On November 26, 1948, the first “Land Camera”—better known today as the instant Polaroid camera—goes on sale at Jordan Marsh department store in Boston for $89.75. The invention of Edwin H. Land, who had enrolled at Harvard to study physics in 1926, but dropped out to conduct his own research, becomes an instant hit and sells out within minutes that first day.
The camera, dubbed Model 95A, debuted the technology of instant photography decades before modern digital photos. These cameras would shoot out a piece of lined film that quickly developed the image the camera captured. The Polaroid camera remained popular for the rest of the 20th century and competed with Kodak, which developed film the more time-consuming and old-fashioned way with chemicals, a dark room and printing.
Land’s daughter, Jennifer, was the muse that led to his invention of instant photography. In 1943, while walking together, the 3-year-old girl asked her father why she couldn’t see the picture he had just taken of her. That gave Land—co-founder of Land-Wheelwright Laboratories, later called Polaroid Corporation, in Cambridge, Massachusetts—an idea: Why not invent a camera that produces photos much more quickly? He figured out a way to develop both the negative and positive image in one minute and produce a dry, stabilized print.

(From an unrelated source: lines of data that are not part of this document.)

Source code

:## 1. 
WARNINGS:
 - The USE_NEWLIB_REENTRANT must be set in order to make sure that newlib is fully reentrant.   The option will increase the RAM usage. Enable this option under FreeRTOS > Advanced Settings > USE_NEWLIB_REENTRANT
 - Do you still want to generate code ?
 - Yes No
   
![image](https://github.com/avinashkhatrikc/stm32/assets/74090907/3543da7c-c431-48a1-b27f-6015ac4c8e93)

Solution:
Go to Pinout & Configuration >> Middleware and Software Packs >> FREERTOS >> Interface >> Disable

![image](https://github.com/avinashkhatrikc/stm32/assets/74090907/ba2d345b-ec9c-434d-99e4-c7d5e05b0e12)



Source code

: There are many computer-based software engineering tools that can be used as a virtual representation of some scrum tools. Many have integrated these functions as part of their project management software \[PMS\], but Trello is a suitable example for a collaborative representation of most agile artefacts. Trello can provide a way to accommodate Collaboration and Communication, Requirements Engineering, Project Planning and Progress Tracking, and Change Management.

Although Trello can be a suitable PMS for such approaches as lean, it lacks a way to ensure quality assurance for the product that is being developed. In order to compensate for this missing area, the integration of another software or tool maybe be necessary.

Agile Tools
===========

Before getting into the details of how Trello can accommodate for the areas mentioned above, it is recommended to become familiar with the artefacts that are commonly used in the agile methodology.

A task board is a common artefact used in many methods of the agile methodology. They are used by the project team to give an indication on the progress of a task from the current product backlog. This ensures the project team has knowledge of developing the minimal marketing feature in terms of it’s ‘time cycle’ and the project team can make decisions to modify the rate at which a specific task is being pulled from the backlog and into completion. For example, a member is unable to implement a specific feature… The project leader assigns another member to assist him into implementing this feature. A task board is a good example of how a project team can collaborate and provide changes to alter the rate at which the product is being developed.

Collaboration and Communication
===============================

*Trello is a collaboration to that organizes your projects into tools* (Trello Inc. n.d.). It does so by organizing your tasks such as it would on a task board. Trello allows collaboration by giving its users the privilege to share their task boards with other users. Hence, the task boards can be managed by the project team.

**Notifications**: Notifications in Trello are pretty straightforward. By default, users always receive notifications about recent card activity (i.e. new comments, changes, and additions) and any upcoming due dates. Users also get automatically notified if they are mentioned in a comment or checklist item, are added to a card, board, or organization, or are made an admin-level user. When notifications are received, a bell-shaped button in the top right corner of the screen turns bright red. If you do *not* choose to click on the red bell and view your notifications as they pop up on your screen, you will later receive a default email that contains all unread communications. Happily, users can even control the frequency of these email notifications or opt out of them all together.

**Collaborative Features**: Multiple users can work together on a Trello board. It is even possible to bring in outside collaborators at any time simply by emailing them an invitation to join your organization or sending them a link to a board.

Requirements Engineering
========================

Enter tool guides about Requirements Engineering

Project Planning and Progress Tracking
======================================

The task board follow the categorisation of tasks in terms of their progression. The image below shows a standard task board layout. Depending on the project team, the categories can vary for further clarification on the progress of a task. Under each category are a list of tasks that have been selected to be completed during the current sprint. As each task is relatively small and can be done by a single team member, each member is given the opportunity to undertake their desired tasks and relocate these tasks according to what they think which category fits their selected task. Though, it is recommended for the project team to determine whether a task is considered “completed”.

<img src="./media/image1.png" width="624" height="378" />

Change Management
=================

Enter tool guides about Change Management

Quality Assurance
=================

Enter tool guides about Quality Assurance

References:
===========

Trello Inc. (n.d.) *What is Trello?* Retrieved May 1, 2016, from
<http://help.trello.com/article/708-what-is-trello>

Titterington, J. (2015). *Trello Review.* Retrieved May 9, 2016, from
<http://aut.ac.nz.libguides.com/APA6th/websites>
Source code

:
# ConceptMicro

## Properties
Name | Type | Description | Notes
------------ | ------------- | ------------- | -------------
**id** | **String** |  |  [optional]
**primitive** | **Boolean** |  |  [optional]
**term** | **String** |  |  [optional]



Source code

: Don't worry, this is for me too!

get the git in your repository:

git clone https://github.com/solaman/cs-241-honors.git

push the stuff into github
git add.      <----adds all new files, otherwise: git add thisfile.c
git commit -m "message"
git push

At a time when consumers typically waited days for photos to be developed professionally, the ability to see photos develop right before their eyes, from their own cameras, proved mesmerizing.
Less than a decade after its 1948 debut, the millionth Model 95A came off the production line, having revolutionized photography. In 1963, Polaroid’s business expanded significantly when the company introduced its color film, after 15 years of sepia and then black-and-white prints. But as digital photography technology emerged at the dawn of the new millennium, Polaroid struggled to keep up; it shuttered in 2008.
In 2017, Austrian entrepreneur Florian Kaps started The Impossible Project to save the Polaroid and its analog technology. Now, retro-style Polaroid cameras are made and sold today, for people who love the nostalgic feel of instant-yet-still-physical photography that pre-dates the internet and cell phone era.